So the good news is I’m going nowhere, even if for the moment I have nowhere to go. There are plans in place to give James Masterton’s Chart Watch UK a brand new home and a proper showcase for both the latest chart news and perhaps 23 and a half years of archives that sit like hidden jewels on several cloud backup services.

Watch this space as they say. For now there is at least a ready made page on this site, so as of Friday 20th May you can read the latest column on the Chart Watch UK page at the top of this site. Even if I won’t receive a penny for it.

Showbiz Buddies

Plus OneI’ve a new podcast to tell you about.

Yes, I know what you are thinking. That’s something of an undertaking given I struggle at times to get the existing one out the door on a weekly basis. This however is something different.

James Masterton: Plus One is my opportunity to spend time with some of the most interesting people I know, getting them to tell me their stories and perhaps make the kind of revelations that you would not expect them to under more formal circumstances.

At the time of writing, the first two editions are online featuring the first parts of an extended interview I persuaded my friend and colleague Danny Kelly to participate in. We’ve already heard about his early life growing up in Islington, the moments that defined his love of both music and football as well as some early brushes with celebrity in “civilian” jobs. Part 2 moves on to his years at the New Musical Express, starting as a contributing writer and ending with a turbulent tenure as editor during the course of which a famous newsroom discussion over a notorious set of pictures was captured for Radio 5 documentary. There is even more to come, but that would be to surely spoil the surprise.

Full details on how to subscribe can be found on the Plus One page hovering at the top of the site, but for those for whom that is just too much effort, here is Episode 2 for your listening pleasure. Hope you enjoy it.

Concealed Wood

It has quite correctly dominated the current affairs agenda since the news broke on Wednesday afternoon. The death at the tragically young age of 62 of the comedienne and actor Victoria Wood has prompted a wave of heartfelt tributes, eulogising both the person and her talent in the manner which naturally we never quite manage to do when they are around to appreciate it.

Victoria Wood’s comic abilities were most commonly expressed through prose, be it stand up routines or longer form acting performances in shows such as “Dinnerladies” but for a long time a core part of her act consisted of musical performances. She was a female Steve Allen, capable of sitting down at a piano and knocking out a piece of comic doggerel, most of her songs along similar themes to her standup routines, dealing with the perils of being a bright yet tragically all too human British female of a certain age.

This once led her to one of the few commercial deals of her life, a series of TV adverts for the short-lived One-Cal umbrella branding for diet soft drinks. For a generation of children like mine, too young to stay up for her adult comedy series, this was our first proper introduction to the witty Lancashire lass. Singing at a piano on a floating island, attended to by swimming waiters.

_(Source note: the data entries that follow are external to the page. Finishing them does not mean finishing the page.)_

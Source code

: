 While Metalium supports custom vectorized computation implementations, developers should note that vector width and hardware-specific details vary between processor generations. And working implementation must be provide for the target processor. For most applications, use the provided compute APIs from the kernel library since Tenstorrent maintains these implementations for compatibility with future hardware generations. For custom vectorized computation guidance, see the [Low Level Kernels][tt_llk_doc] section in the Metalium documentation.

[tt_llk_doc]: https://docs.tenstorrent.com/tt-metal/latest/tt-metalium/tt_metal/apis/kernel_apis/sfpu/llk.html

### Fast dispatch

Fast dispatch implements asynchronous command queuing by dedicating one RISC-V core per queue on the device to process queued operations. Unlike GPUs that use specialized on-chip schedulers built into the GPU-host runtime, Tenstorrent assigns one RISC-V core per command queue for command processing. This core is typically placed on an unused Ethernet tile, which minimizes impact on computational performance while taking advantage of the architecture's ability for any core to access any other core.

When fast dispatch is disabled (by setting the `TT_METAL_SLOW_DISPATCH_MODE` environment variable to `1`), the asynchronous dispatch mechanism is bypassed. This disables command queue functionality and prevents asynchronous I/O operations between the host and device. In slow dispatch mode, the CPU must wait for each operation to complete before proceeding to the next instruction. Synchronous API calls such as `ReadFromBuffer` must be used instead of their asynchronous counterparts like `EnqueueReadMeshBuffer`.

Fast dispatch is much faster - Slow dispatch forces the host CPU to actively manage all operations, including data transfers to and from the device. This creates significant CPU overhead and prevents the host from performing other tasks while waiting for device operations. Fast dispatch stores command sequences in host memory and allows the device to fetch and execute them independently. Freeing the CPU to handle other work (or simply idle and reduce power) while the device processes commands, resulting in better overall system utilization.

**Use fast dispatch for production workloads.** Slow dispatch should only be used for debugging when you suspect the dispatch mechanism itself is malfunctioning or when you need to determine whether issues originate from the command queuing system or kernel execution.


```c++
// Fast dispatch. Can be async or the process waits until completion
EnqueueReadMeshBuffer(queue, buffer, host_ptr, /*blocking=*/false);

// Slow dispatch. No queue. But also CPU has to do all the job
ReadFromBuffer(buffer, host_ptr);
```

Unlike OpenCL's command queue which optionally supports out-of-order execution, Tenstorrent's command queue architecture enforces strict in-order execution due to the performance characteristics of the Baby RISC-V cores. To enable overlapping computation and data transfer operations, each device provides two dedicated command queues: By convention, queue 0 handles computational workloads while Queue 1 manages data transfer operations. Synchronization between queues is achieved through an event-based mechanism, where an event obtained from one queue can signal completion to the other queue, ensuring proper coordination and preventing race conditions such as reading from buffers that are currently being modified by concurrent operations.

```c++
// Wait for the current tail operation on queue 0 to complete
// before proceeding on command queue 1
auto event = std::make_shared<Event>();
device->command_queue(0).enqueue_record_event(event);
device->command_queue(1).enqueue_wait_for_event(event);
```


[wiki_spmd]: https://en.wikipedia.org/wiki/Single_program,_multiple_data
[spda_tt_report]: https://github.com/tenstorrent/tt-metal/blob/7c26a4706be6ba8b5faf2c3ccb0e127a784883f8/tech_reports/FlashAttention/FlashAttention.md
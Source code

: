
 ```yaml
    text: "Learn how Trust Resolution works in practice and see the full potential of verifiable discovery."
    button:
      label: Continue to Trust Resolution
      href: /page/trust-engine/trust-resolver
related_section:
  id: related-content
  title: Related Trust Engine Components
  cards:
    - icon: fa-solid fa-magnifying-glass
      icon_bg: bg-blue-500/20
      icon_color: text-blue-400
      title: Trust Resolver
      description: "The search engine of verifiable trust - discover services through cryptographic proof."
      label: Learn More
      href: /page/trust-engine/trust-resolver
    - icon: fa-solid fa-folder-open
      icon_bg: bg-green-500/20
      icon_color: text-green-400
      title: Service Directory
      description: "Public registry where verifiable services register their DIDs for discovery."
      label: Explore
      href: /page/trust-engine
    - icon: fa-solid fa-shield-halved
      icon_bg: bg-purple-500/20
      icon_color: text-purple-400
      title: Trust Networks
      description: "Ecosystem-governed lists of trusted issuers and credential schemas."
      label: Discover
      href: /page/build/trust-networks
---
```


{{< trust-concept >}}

Her songs were however just one tiny part of her act, and perhaps for that reason few attempts were ever made to either compile them together or have her turn her talents to the record business. The only records she released during her first flush of fame were the occasional live album (1983 release Lucky Bag or 1988 issue Live the most well known ones) and it was not until 1997 that a proper collection of Victoria Wood musical compositions was released, Ovation Records putting out Real Life – The Songs although the collection never registered on the music charts and it remains something of a sought-after rarity to this day.

So it may surprise many people to learn that Victoria Wood once performed a Number One hit single. But that is because it has all but lost to history.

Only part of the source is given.